I use to feel so smug about taking transit.  I had it all figured out.  There's no sitting in traffic on a train.  I'm polluting far less than most.  It's cheaper than a vehicle(barely).  I can sit back, relax, listen to music and be driven to whatever destination of whimsy I so choose on any given day.  Somewhere, somehow that's all changed.  Now everyday is a nightmarish torment of epic and absurd proportions.

On my to work this eve, rockin' the headphones and gazing out the window at the gorgeous summer day.  The river below and the trees doin' there thing, this greasy white dude sits down beside me.  He hits me with his newspaper which was troublesome yet tolerable as one must learn to stomach the ignorance and ineptitude of others while travelling.  I stood up as the train was stopped to open the window as the train was quite warm and I do not enjoy breathing in recycled air nor the pits of grease fuck beside me.  As soon as I place myself back on the seat, he promptly stands, slams the window and sits staring at me...waiting for a response.  Not one to back down from quelching idiocy, I removed my headphones and looked him square in the eye.  "I needed some air," I said point of factly.

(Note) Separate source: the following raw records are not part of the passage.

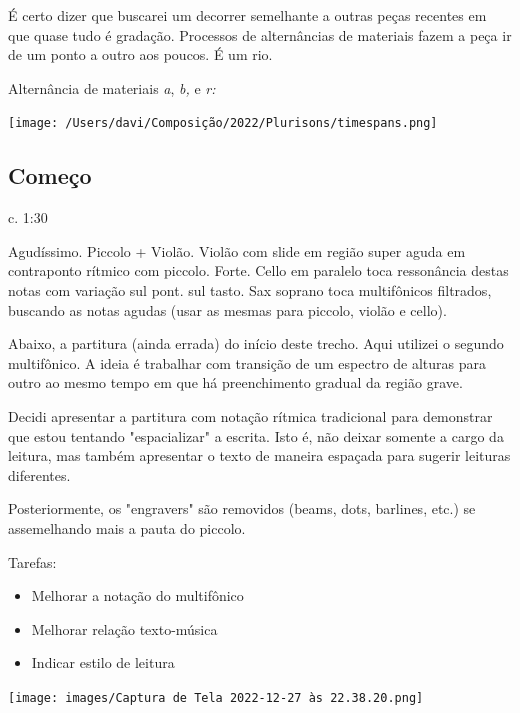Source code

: \documentclass[a4paper]{article}
\begin{document}
É certo dizer que buscarei um decorrer semelhante a outras peças recentes em que quase tudo é gradação. Processos de alternâncias de materiais fazem a peça ir de um ponto a outro aos poucos. É um rio.

Alternância de materiais \emph{a}, \emph{b,} e \emph{r:}
\begin{center}
\texttt{[image: /Users/davi/Composição/2022/Plurisons/timespans.png]}
\end{center}


\subsection*{Começo}
\label{sec:orgd8829f3}
c. 1:30

Agudíssimo. Piccolo + Violão. Violão com slide em região super aguda em contraponto rítmico com piccolo. Forte. Cello em paralelo toca ressonância destas notas com variação sul pont. sul tasto. Sax soprano toca multifônicos filtrados, buscando as notas agudas (usar as mesmas para piccolo, violão e cello).

Abaixo, a partitura (ainda errada) do início deste trecho. Aqui utilizei o segundo multifônico. A ideia é trabalhar com transição de um espectro de alturas para outro ao mesmo tempo em que há preenchimento gradual da região grave.

Decidi apresentar a partitura com notação rítmica tradicional para demonstrar que estou tentando "espacializar" a escrita. Isto é, não deixar somente a cargo da leitura, mas também apresentar o texto de maneira espaçada para sugerir leituras diferentes.

Posteriormente, os "engravers" são removidos (beams, dots, barlines, etc.) se assemelhando mais a pauta do piccolo.

Tarefas:
\begin{itemize}
\item Melhorar a notação do multifônico
\item Melhorar relação texto-música
\item Indicar estilo de leitura
\end{itemize}

\begin{center}
\texttt{[image: images/Captura de Tela 2022-12-27 às 22.38.20.png]}
\end{center}
\end{document}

He positions himself two inches from my reddening face and spits, "This is an air conditioned car, can't you READ?"  The signs on the window are very clear and I'm sure Translink totally pays for air conditioned cars while they're trying to fill their coffers with another tax to pay for the shit they're building which they can't afford.

"That was rude," I spoke with, I'll admit, a little shock that this man was getting ready for battle over an open window on a train with someone half his age and size.

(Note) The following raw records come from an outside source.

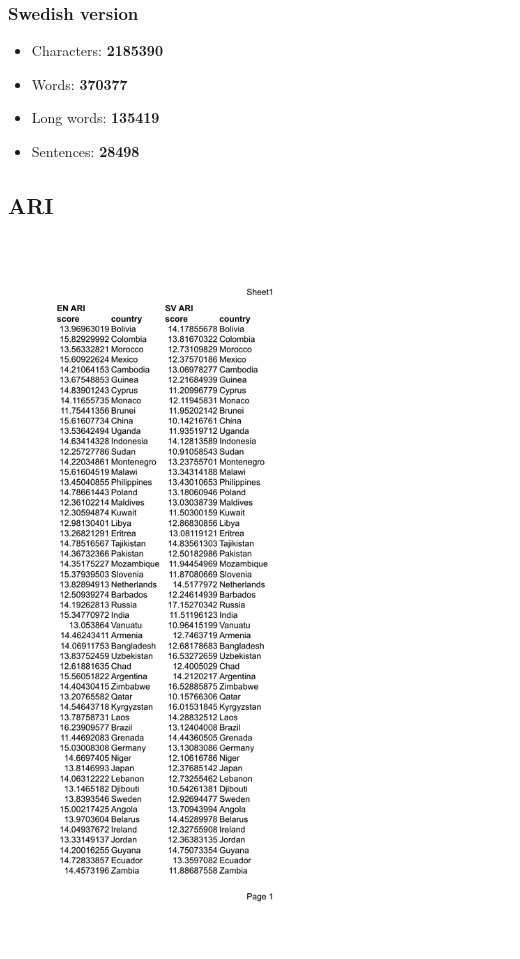 \documentclass[a4paper]{article}
\begin{document}
\subsubsection{Swedish version}
\begin{itemize}
	\item Characters: \textbf{2185390}
	\item Words: \textbf{370377}
	\item Long words: \textbf{135419}
	\item Sentences: \textbf{28498}
\end{itemize}

\subsection{ARI}
\includegraphics[page=1,scale=0.75]{./DATA/ARI.pdf}
\end{document}

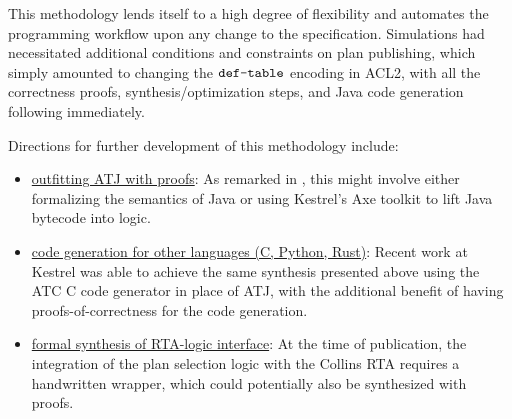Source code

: 
This methodology lends itself to a high degree of flexibility and automates the programming workflow upon any change to the specification. Simulations had necessitated additional conditions and constraints on plan publishing, which simply amounted to changing the $\verb+def-table+$ encoding in ACL2, with all the correctness proofs, synthesis/optimization steps, and Java code generation following immediately.


Directions for further development of this methodology include:
\begin{itemize}
\item \underline{outfitting ATJ with proofs}: As remarked in \cite{dasc2020}, this might involve either formalizing the semantics of Java or using Kestrel's Axe toolkit to lift Java bytecode into logic.
\item \underline{code generation for other languages (C, Python, Rust)}: Recent work at Kestrel was able to achieve the same synthesis presented above using the ATC C code generator in place of ATJ, with the additional benefit of having proofs-of-correctness for the code generation.
\item \underline{formal synthesis of RTA-logic interface}: At the time of publication, the integration of the plan selection logic with the Collins RTA requires a handwritten wrapper, which could potentially also be synthesized with proofs.
\end{itemize}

"It was RUDE of YOU to open it in the first place!"

I didn't know what to say.  As much as I practice keeping cool and speaking with intellect...this guy had me totally rattled.  I just kept wondering what kind of a day he must of had.  Or if he's like this all of the time; Stirring up shit out of boredom or some empty sense of self righteousness.  I thought of all the things I could have said like bringing up the fact that his body odor was the reason I required the oxygen, or asked him as I would a child if he was having a bad day?  Or maybe the only language people like that understand is to give back ten fold what they've dished out.  I watch dogs a lot and the only way to subdue an aggressive or inappropriate puppy act, the other puppy lays it out clean and clear.  Woof!  Cut it out.  Or, failing that, a little nip on the neck to show business is meant.  All of these things went though my head...in the meantime, he got off at the next stop and for three hours following this utter oddness, I though about what the course of action I'll take in the future.  I mean, he wasn't even on the train long enough to feel a breeze from the window, yet he still had to make a scene and prove something to the rest of the passengers.  I just wanted to be free of stinky breath filled train and angry greasy pit man.  Have we lost all sense of being able to accommodate and relate to one another?  Are we so entitled and set in what we want that in any given moment if someone infringes on that even slightly we must make a stand and return things to what we thought was what we needed.  I bet he would have enjoyed the fresh breeze coming in though the tiny train window slit, had he been there longer than a single stop.  Perhaps this lesson is to be open to others' needs no matter how small they may seem to you.  Maybe I had completely unbalanced his equilibrium with the world by the ever so small change in barometric pressure that his brain screamed and he had no control.  Or maybe he's just a grease lizard with hate in his heart and poison in his armpits.  In the future people, I beg you, ask those around you what they want.  Cast a ballot on if the window opens or remains shut and after you've tallied the votes and made certain that the train is in consensus, let me know how that breeze of democracy and sanity feels once you've arrived cuz by the time all that shit's been dealt with, you'll be where you needed to go.  I'm buying a car...fuck the planet.